Another component of how God continues his loving relationship will peoples of all religions is that of Church Tradition. MGFS acknowledges that current initiatives in the area or interreligious dialogue are a departure from what was previously in place, presumably pre-Vatican II? MGFS is explicit in paragraph 126 that the Church has in history given, “the same priority given to the old and new People of God as the recipients of a uniquely personal revelation of God and his will.” MGFS also states, albeit with somewhat limited evidence, that recognition was occasionally given to God’s saving activity outside the Church. The evidence for this is the phrase, ‘seeds of the Word,’ originating from the early Church Fathers as an acknowledgments that even in pagan cultures God was present (paragraph 63.) MGFS also cites in paragraph 126, the examples of the Jesuit missionaries, Matteo Ricci and Roberto de Nobili, and how they were, “impressed by some of the aspects of the ancient cultures and religions they encountered in China and India, seeing in them elements of truth and holiness.”
From a more contemporary perspective MGFS identifies that note must be made of the examples of Popes John Paul II and Benedict XVI in respect of the former’s visit to the Yad Vashem Holocaust Memorial in Jerusalem and, the latter’s visit to the Blue Mosque in Istanbul.
In relation to Church teaching, paragraph 37 of MGFS, states that Nostra Aetate (In our Age,) is the the most significant teaching document on interreligious dialogue, issued by the Second Vatican Council.
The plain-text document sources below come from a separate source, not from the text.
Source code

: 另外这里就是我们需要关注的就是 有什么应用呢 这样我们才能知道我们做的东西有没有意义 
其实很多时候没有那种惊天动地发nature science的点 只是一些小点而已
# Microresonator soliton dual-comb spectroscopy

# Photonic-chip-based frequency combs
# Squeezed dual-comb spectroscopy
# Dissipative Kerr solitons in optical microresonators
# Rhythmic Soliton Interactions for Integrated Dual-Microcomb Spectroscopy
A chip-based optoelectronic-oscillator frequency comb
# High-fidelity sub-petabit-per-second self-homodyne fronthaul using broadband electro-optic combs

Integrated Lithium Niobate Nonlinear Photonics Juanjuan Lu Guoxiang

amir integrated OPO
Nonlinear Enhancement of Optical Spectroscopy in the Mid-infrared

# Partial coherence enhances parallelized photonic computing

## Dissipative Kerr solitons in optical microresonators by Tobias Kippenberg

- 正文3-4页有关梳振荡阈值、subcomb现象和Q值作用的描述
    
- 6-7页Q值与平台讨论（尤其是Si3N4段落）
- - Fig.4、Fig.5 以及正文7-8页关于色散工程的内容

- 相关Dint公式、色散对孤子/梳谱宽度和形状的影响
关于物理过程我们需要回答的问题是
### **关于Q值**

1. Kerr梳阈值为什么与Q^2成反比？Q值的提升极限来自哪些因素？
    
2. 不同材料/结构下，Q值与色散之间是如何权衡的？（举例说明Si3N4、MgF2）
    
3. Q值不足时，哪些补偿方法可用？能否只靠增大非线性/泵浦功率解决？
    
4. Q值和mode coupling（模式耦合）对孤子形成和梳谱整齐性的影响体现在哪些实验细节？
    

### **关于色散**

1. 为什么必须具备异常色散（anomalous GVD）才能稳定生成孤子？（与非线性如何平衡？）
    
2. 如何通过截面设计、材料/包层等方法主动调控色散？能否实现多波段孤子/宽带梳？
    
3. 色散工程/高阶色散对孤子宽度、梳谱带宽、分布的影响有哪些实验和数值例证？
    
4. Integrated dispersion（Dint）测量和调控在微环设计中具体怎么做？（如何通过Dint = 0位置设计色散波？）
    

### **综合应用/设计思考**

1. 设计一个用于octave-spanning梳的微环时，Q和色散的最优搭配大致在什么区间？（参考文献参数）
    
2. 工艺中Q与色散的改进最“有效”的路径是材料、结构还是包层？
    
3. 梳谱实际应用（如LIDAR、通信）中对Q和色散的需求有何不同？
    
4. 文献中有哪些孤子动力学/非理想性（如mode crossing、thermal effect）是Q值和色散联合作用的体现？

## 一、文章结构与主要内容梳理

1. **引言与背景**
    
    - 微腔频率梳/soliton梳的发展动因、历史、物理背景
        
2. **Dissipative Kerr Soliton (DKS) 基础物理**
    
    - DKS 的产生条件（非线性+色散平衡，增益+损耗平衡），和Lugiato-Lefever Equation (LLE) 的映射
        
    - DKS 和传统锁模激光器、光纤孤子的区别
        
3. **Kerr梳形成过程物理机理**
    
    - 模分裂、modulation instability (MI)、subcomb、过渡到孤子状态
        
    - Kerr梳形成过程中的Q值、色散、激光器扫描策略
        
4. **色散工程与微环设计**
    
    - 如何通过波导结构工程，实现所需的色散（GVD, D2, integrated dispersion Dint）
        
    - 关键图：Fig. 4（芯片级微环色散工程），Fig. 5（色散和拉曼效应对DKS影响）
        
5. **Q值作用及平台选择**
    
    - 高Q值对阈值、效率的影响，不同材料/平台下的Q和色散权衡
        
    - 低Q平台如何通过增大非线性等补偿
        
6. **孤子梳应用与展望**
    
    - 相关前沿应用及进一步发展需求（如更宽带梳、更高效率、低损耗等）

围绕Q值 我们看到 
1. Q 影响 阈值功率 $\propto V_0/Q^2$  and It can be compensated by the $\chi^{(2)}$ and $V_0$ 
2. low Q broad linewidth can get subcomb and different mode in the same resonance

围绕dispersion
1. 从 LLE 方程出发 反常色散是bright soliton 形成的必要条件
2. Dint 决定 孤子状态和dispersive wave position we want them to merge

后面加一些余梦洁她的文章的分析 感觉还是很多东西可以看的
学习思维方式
As an illustration of God’s continuing loving relationship with every person, it encourages Christians to,”preserve and encourage the spiritual and moral truths found among non-Christians, also their social life and culture, (paragraphs 39.) Other significant Church teaching is contained in the Declaration Dominus Iesus, issued in 2000. Issued by the Congregation for the Doctrine of the Faith, it caused some initial consternation when issued, however, it stated encouragingly, “interreligious dialogue... requires an attitude of understanding and a relationship of mutual knowledge and reciprocal enrichment...” (paragraph 39.)
As an example of recognising the intrinsic dignity of each person, loved in a continuing relationship by God, MGFS also cites, Dignitatis Humanae (‘Human dignity,’) which states that,” the human person has a right to religious freedom,” (paragraph 56.)
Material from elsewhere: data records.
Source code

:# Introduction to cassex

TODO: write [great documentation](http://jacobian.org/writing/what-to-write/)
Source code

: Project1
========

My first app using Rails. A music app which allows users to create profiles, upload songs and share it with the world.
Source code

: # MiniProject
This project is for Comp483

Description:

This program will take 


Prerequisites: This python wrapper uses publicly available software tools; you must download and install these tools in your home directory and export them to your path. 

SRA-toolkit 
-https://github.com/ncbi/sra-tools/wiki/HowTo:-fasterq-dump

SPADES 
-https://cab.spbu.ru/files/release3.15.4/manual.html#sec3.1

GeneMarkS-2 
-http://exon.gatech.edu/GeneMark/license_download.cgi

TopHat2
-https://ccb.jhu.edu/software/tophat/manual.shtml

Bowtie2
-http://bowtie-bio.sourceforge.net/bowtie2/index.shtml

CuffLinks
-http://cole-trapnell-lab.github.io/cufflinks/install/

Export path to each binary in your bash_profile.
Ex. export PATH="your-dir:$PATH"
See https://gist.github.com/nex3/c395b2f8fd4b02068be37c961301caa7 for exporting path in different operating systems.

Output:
Having considered the above aspects of Divine Revelation where God has revealed himself to all peoples, there is the theological reflection that such Revelation engenders, triggered by the components of Divine Revelation. MGFS teaches categorically in paragraph 53, and as an illustration of God’s continuing loving relationship with each human being that, “we must never forget the fundamental truth that judgment about people’s eternal salvation belongs to God, and to God alone.” On this basis we can all be humbled that irrespective of what religious affiliation we have, that God has revealed himself in ways that will never be known to us, as the Holy Sprit cannot be contained within a specific set of religious structures or doctrines. There are obvious implications here for our theological reflection, as a consequence of the document. Not least one its fundamental principles that we have an obvious common humanity, and that should the starting point for all our dialogue, and not from a starting point of the differences our religious affiliations introduce. Without moving towards a syncretism, perhaps this is what the Holy Spirit is emphasising to us now – our common humanity as a means of unity in diversity.
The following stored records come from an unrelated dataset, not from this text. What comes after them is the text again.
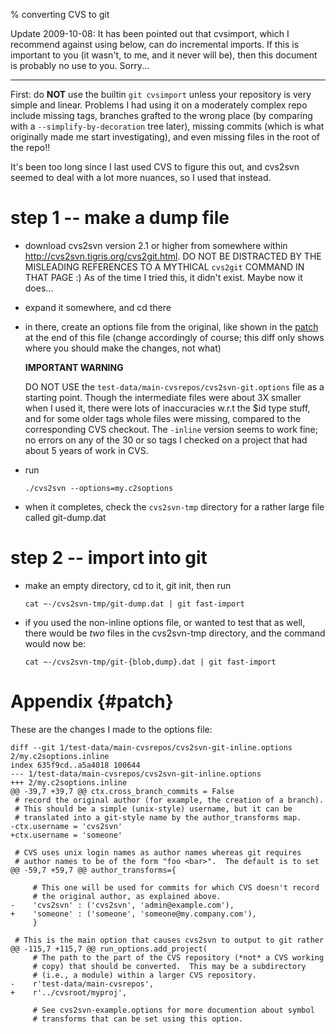 % converting CVS to git

Update 2009-10-08: It has been pointed out that cvsimport, which I recommend
against using below, can do incremental imports.  If this is important to you
(it wasn't, to me, and it never will be), then this document is probably no
use to you.  Sorry...

----

First: do **NOT** use the builtin `git cvsimport` unless your repository is
very simple and linear.  Problems I had using it on a moderately complex repo
include missing tags, branches grafted to the wrong place (by comparing with a
`--simplify-by-decoration` tree later), missing commits (which is what
originally made me start investigating), and even missing files in the root of
the repo!!

It's been too long since I last used CVS to figure this out, and cvs2svn
seemed to deal with a lot more nuances, so I used that instead.

# step 1 -- make a dump file

  * download cvs2svn version 2.1 or higher from somewhere within
    <http://cvs2svn.tigris.org/cvs2git.html>. DO NOT BE DISTRACTED BY THE
    MISLEADING REFERENCES TO A MYTHICAL `cvs2git` COMMAND IN THAT PAGE :)  As
    of the time I tried this, it didn't exist.  Maybe now it does...

  * expand it somewhere, and cd there

  * in there, create an options file from the original, like shown in the
    [patch](#patch) at the end of this file (change accordingly of course;
    this diff only shows where you should make the changes, not what)

    **IMPORTANT WARNING**

    DO NOT USE the `test-data/main-cvsrepos/cvs2svn-git.options` file as a
    starting point.  Though the intermediate files were about 3X smaller when
    I used it, there were lots of inaccuracies w.r.t the $id type stuff, and
    for some older tags whole files were missing, compared to the
    corresponding CVS checkout.  The `-inline` version seems to work fine; no
    errors on any of the 30 or so tags I checked on a project that had about 5
    years of work in CVS.

  - run

        ./cvs2svn --options=my.c2soptions

  - when it completes, check the `cvs2svn-tmp` directory for a rather large
    file called git-dump.dat

# step 2 -- import into git

  - make an empty directory, cd to it, git init, then run

        cat ~-/cvs2svn-tmp/git-dump.dat | git fast-import

  - if you used the non-inline options file, or wanted to test that as well,
    there would be *two* files in the cvs2svn-tmp directory, and the command
    would now be:

        cat ~-/cvs2svn-tmp/git-{blob,dump}.dat | git fast-import

# Appendix {#patch}

These are the changes I made to the options file:

    diff --git 1/test-data/main-cvsrepos/cvs2svn-git-inline.options 2/my.c2soptions.inline
    index 635f9cd..a5a4018 100644
    --- 1/test-data/main-cvsrepos/cvs2svn-git-inline.options
    +++ 2/my.c2soptions.inline
    @@ -39,7 +39,7 @@ ctx.cross_branch_commits = False
     # record the original author (for example, the creation of a branch).
     # This should be a simple (unix-style) username, but it can be
     # translated into a git-style name by the author_transforms map.
    -ctx.username = 'cvs2svn'
    +ctx.username = 'someone'

     # CVS uses unix login names as author names whereas git requires
     # author names to be of the form "foo <bar>".  The default is to set
    @@ -59,7 +59,7 @@ author_transforms={

         # This one will be used for commits for which CVS doesn't record
         # the original author, as explained above.
    -    'cvs2svn' : ('cvs2svn', 'admin@example.com'),
    +    'someone' : ('someone', 'someone@my.company.com'),
         }

     # This is the main option that causes cvs2svn to output to git rather
    @@ -115,7 +115,7 @@ run_options.add_project(
         # The path to the part of the CVS repository (*not* a CVS working
         # copy) that should be converted.  This may be a subdirectory
         # (i.e., a module) within a larger CVS repository.
    -    r'test-data/main-cvsrepos',
    +    r'../cvsroot/myproj',

         # See cvs2svn-example.options for more documention about symbol
         # transforms that can be set using this option.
This is even more imperative now with the precarious condition of world peace. As Kevin McDonald writing in the Tablet says, “it is now increasingly appreciated that there can be no peace in the world without peace between religions.” (May 2010.) And again, in the same article, “a new theology comes from us together, in search of common ground.’ (May, 2010.) The imperative is the search for common ground based on our common humanity, as the foundation for a new theological expression. However, this is not without risk to a new approach to local theological reflection, and a resultant catechesis and evangelisation, because, as Alfred Agius writing in the same edition of The Tablet as Kevin McDonald says, “this document will not achieve its purpose if it does not filter down to the people in the parishes.” This is critical, because as Agius emphasises, this is not just a statement from the Catholic Bishops of England and Wales, but a teaching document, and as such, it should be communicated so that parishes can respond to this exercise of the ordinary Magisterium of the Church
MGFS is a remarkable and timely teaching document from the Catholic Bishops of England and Wales. It sets out their vision and policy for fostering respect and mutual understanding between the religions. Fundamental to this is the principle sine qua non that interreligious dialogue is a continuation of God’s loving relationship with every person, and that there is evidence based in Scripture, Tradition, Church teaching and theological reflection to support this, as this essay has illustrated in a limited manner.
Agius, A. 2010, “God’s saving grace is offered to all human beings no matter what their religion is.” The Tablet (24TH April) pp15-16.
McDonald, K. 2010, “In search of common ground.” The Tablet (24TH April) pp14-16.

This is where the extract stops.